You are a conservative investor who has some concern about the effects of inflation and taxation. You seek a well-balanced investment structure to meet income needs and facilitate some capital growth, while still providing for a low risk and low volatility of investments. You understand that the value of your funds, in real terms, may erode over time.

C.  You scored 33-48

You are a balanced investor who seeks to establish a well-balanced medium to long term investment strategy to combat the effects of inflation and taxation. Security of investment is sought through the construction of a well-balanced investment portfolio and the spreading of funds across a broad range of quality investments.

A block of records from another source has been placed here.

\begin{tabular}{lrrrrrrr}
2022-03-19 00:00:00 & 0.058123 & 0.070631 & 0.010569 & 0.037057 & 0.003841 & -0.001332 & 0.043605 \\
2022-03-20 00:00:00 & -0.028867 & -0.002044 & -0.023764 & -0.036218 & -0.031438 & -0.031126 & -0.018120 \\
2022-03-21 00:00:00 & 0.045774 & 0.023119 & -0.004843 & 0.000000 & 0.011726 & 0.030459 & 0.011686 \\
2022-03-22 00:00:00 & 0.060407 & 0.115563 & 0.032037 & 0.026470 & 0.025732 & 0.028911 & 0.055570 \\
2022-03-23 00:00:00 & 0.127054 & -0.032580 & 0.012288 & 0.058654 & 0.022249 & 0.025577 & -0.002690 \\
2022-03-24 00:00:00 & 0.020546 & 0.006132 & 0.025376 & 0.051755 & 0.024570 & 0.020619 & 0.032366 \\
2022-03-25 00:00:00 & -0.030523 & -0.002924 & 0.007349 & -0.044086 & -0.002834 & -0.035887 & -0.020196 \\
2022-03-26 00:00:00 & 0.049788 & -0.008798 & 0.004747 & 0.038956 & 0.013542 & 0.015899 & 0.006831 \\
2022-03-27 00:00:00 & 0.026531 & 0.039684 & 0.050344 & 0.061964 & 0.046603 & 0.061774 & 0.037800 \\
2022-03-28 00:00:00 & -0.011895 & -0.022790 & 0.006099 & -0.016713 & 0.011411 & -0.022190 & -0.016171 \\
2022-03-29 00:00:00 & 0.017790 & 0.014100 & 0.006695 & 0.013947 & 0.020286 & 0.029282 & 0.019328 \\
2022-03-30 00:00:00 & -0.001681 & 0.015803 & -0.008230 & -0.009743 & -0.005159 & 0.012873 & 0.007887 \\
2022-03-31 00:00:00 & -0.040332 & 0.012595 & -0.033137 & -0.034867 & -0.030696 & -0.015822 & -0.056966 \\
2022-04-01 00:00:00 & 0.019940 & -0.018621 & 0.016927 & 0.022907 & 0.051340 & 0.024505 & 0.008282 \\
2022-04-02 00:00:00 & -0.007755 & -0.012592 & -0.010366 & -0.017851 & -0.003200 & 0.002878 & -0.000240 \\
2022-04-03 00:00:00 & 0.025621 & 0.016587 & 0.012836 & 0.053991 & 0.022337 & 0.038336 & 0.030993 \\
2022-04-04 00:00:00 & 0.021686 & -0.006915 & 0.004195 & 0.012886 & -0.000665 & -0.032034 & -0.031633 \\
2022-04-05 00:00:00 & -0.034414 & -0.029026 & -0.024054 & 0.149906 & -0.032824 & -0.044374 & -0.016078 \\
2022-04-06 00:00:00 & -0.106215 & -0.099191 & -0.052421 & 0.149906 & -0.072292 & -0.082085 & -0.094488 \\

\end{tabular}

Your investment strategy must satisfy income needs and provide for a reasonable rate of return. You like to protect potential risk, it is likely you will not be comfortable borrowing more than 80% of your total property portfolio.

D.  You scored 17-32.

You are a growth investor who seeks a medium- to long-term investment strategy to facilitate growth of real net worth. You want to be more actively involved in your investment strategy and are inclined to accept a higher level of volatility and risk that has the potential to achieve higher rates of return. Your overall strategy may contain some level of investment gearing. You may be happy to borrow slightly over 80% if it gets you in to a potentially good investment faster, you see this as a cost to meet your goals.

E.  You scored 0-16.

You are an aggressive investor motivated by the aim for real growth in net worth over the medium to long term. You are well aware of the risk/reward relationship and are prepared to accept higher levels of volatility and risk to increase the potential for higher long-term capital growth. Security of capital is secondary. You may be happy to borrow up to 95% and see lenders mortgage insurance as an opportunity cost.